Aún es más clara la divinidad de Jesús en el evangelio de San Juan. Citaremos algunos textos:
«Y el Verbo era Dios» (1,1)
«Yo y el Padre somos una sola cosa» (10-30)
«Os lo dije y no creéis. Las obras que yo hago en nombre de mi
Padre testifican de mí. Pero vosotros no creéis porque no sois ovejas mías» (10, 25-26).
Nos queda además como testimonio la misma actuación de Jesús durante su vida pública. En primer lugar habla de perfeccionar la Ley que Dios le dio al pueblo judío, y solamente El, que esos, puede apropiarse un dominio sobre las cosas de Dios (Mt. 34-36, Juicio Final). También se proclama el fin mismo de la ley moral, cosa que únicamente Dios puede pretender.
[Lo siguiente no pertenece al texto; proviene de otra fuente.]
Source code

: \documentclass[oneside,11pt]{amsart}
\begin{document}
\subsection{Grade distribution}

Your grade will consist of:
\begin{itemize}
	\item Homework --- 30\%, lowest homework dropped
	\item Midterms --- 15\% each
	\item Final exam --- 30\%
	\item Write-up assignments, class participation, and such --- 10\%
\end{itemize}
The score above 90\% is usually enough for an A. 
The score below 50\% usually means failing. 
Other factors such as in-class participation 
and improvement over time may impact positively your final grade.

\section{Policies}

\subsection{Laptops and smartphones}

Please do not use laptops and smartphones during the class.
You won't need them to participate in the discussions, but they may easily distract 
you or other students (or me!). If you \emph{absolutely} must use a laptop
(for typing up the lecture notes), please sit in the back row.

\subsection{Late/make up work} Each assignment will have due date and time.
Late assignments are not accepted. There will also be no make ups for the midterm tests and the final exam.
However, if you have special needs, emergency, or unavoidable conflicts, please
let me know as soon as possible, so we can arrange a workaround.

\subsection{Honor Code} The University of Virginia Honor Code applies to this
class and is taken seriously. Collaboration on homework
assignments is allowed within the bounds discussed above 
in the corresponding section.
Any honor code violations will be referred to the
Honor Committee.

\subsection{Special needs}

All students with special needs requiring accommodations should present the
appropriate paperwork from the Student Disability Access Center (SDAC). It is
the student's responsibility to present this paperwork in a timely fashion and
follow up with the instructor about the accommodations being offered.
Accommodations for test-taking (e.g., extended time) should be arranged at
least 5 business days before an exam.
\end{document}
Por otro lado se proclama más digno de amor que todos los seres queridos, más aún que de nuestra propia vida (Mt.10, 37; y Mt.16, 25). Por consiguiente: JESUS SE PRESENTA COMO DIOS.
El lenguaje de algunas expresiones evangélicas sólo se comprende si se tiene esta perspectiva de la divinidad de Cristo:
«Yo soy la resurrección y la vida» (Jn.11, 25).
«Yo soy la luz del mundo» (Jn.8, 12).
«Yo soy el camino y la verdad y la vida» (Jn. 14, 6).
«El que no recoge conmigo, desparrama» (Mt. 12, 30).
Cuando cura a los enfermos, etc., obra directamente por propia virtud: «Quiero, queda limpio» (Mt. 8,3). Asume también el derecho a perdonar los pecados que es algo que solamente compete a Dios:
«Confía, hijo, tus pecados te son perdonados» (Mt.9,2).
Actúa como Dios cuando la tempestad sacude la barca y amenaza con hundirla y Jesús despierta ordenando al mar: «¡Calla! ¡Cálmate!» (Mc.4,39).
Por último, durante toda su vida Jesús nunca tiene una duda, ni titubea. Pronuncia los juicios más decisivos y comprometidos sobre los problemas humanos más graves sin que nunca su inteligencia acuse el mínimo esfuerzo, sin verse obligado a reflexionar antes de responder, ya que lo que sabe no es en virtud del estudio o del razonamiento.